- **Exercise requirements**
A single number is wanted: how many lines of the data below include the string "NULL"?

- **Source records**
___
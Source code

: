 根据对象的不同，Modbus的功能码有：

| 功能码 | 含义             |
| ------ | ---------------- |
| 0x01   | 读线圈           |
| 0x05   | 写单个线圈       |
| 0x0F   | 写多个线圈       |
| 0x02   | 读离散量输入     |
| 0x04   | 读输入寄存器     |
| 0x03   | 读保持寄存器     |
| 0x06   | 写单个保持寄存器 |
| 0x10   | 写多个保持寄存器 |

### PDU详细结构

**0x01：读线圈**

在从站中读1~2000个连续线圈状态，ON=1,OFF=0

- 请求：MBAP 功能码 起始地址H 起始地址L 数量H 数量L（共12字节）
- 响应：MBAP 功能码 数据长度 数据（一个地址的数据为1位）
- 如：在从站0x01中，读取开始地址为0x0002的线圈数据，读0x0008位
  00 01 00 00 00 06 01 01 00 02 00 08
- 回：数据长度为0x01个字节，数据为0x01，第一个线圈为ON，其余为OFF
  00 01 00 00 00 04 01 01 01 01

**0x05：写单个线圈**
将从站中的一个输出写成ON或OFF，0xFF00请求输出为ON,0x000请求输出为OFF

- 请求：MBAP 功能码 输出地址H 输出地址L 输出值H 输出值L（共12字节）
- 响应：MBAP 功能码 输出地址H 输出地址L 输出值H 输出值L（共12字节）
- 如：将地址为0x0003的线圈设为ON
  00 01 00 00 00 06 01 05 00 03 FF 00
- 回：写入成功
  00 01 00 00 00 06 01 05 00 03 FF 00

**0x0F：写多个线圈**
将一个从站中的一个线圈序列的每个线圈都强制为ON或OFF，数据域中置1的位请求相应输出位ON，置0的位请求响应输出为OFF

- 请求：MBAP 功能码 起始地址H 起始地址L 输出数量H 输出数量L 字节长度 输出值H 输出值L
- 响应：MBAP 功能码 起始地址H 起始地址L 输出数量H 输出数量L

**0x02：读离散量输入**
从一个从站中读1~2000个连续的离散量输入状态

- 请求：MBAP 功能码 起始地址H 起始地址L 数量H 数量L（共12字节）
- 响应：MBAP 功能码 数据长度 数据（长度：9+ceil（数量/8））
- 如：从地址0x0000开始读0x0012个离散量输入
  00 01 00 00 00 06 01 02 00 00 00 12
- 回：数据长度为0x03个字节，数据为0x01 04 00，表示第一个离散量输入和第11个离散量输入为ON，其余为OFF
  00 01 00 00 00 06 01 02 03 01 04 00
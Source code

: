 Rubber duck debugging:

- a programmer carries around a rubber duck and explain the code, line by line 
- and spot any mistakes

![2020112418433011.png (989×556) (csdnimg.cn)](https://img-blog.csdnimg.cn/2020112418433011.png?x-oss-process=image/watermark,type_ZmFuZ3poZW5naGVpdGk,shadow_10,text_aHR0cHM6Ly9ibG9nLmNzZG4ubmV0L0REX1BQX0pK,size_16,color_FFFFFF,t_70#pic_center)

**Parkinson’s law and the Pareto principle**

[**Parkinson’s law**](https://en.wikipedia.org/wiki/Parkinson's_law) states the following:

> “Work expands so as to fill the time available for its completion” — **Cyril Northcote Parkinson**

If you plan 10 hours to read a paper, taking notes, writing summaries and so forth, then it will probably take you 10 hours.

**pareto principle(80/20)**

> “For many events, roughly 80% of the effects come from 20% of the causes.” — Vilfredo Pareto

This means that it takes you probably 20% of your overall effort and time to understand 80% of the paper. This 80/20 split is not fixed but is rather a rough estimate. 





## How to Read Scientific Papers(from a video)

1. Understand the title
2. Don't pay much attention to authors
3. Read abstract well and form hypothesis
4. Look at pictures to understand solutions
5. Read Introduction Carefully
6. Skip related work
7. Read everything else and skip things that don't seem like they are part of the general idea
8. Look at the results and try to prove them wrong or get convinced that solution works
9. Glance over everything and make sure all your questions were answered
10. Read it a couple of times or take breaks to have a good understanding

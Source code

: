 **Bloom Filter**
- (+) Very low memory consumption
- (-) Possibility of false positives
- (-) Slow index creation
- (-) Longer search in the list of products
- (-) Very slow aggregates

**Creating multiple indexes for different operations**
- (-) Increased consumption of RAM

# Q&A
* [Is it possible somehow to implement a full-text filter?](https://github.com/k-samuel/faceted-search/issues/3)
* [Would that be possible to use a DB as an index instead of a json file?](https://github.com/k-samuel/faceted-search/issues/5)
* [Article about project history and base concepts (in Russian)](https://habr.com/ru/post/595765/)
___
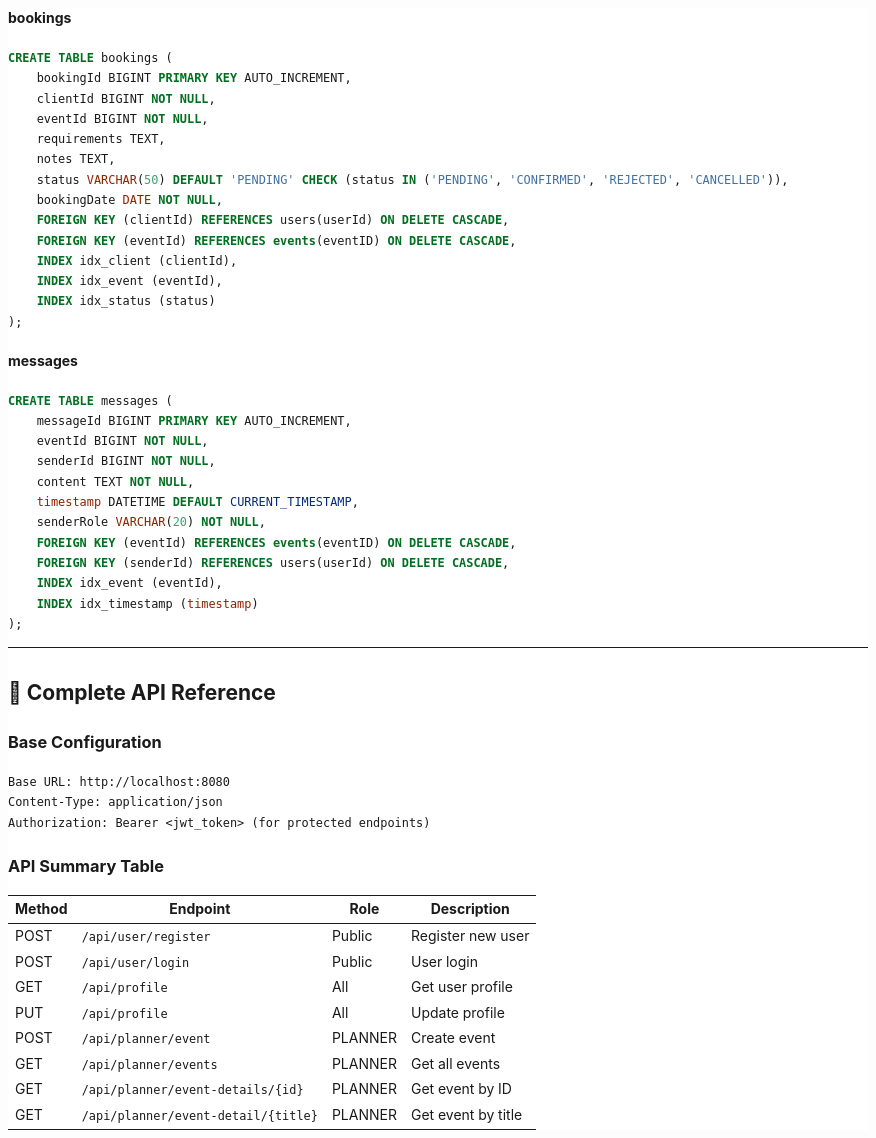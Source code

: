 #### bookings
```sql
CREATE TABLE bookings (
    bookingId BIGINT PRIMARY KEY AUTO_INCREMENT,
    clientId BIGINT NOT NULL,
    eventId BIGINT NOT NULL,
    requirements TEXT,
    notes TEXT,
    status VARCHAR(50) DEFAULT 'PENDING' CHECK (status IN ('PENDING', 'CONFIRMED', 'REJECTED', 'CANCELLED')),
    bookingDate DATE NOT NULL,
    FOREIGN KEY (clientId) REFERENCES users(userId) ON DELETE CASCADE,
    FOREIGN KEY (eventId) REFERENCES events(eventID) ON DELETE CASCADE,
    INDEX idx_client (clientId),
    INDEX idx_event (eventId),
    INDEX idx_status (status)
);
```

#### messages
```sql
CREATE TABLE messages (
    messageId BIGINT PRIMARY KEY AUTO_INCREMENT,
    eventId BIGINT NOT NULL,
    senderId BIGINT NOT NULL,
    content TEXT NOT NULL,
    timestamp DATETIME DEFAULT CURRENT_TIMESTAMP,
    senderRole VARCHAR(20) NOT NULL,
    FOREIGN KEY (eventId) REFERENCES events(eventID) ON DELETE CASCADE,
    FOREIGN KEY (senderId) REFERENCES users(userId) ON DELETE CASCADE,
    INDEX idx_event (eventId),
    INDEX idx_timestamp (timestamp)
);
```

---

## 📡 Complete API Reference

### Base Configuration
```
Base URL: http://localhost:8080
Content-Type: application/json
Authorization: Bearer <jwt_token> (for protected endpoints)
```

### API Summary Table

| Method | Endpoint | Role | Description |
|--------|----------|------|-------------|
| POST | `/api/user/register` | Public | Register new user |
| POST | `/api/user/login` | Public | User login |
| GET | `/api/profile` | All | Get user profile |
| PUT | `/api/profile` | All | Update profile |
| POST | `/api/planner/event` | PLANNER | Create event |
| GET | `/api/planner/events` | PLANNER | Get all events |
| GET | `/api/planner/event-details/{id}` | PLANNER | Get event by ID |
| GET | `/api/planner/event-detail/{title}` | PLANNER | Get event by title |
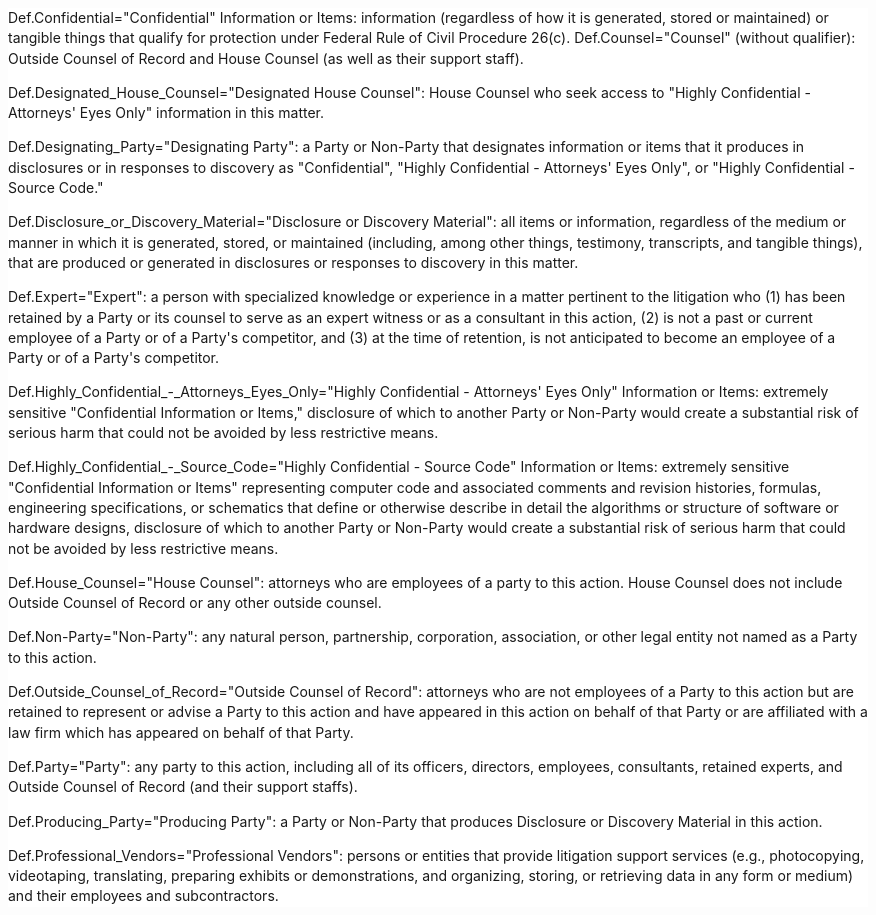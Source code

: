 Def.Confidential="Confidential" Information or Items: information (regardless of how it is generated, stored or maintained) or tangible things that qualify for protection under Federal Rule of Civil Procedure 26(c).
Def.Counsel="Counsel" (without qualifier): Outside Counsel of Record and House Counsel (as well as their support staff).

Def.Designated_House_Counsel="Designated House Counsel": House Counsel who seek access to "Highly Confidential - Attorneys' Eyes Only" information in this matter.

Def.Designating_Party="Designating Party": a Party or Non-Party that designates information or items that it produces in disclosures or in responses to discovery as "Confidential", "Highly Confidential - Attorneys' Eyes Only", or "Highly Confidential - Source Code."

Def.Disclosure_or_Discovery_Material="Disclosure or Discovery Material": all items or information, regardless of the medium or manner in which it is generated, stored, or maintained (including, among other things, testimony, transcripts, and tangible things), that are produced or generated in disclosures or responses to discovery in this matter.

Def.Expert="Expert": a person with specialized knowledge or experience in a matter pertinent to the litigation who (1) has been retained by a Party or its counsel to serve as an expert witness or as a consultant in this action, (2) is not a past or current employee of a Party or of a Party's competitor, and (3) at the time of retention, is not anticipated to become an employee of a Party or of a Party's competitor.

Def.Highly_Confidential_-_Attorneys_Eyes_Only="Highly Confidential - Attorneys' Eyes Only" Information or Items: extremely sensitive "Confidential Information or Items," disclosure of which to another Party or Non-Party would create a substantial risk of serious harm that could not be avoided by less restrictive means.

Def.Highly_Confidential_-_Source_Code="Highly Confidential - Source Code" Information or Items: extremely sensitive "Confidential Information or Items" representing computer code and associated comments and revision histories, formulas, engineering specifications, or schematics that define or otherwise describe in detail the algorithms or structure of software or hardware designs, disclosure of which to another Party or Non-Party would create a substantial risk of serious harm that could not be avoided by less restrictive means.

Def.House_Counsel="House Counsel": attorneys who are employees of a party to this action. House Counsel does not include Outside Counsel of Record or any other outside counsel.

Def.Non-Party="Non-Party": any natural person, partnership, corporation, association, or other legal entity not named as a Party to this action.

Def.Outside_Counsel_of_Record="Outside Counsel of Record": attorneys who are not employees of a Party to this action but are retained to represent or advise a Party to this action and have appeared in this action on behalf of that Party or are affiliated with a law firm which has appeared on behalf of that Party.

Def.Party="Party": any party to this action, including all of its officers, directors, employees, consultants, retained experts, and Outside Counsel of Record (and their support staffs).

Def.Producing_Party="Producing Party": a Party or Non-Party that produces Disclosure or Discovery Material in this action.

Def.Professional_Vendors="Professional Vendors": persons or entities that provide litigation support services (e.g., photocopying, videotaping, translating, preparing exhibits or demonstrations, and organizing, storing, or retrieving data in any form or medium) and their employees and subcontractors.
___
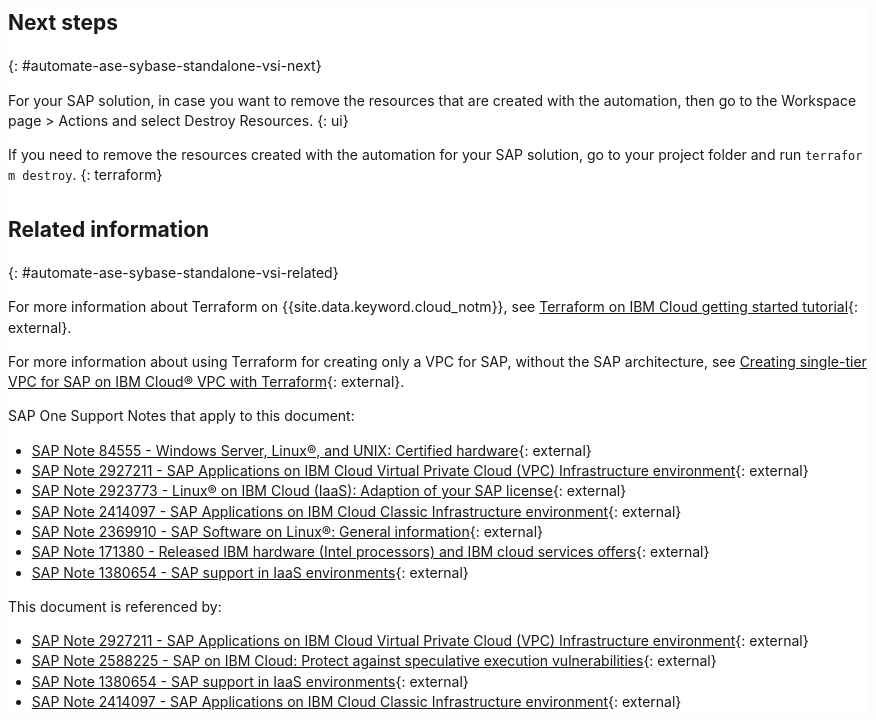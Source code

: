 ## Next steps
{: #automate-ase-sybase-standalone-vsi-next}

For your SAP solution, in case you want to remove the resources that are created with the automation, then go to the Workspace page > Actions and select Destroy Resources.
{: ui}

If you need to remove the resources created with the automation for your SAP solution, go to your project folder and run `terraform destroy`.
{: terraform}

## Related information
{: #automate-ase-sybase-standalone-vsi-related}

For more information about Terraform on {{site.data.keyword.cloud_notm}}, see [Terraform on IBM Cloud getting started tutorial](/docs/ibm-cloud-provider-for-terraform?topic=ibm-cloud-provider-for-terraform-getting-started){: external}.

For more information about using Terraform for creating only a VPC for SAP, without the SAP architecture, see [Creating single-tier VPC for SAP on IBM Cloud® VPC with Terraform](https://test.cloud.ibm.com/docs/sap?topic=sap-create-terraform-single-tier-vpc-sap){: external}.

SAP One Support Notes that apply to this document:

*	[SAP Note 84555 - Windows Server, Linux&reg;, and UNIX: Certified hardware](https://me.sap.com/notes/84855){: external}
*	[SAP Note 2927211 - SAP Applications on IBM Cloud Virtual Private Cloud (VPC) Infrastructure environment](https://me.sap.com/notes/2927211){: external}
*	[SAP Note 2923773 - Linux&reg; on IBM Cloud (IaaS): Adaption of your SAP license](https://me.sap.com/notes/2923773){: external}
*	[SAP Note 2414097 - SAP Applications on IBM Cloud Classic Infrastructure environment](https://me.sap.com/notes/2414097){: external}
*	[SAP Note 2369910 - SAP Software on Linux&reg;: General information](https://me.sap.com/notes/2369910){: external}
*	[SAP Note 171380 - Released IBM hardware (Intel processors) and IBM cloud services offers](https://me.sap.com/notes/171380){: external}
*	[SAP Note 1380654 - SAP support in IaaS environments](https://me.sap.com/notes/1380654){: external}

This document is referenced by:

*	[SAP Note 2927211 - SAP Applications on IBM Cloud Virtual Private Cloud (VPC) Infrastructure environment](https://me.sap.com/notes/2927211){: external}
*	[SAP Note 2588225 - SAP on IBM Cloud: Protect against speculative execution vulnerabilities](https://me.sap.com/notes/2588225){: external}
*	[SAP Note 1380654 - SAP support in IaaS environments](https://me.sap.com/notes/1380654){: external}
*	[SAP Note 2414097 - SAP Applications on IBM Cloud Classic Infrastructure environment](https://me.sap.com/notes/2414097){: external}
___
- **Written answer**
7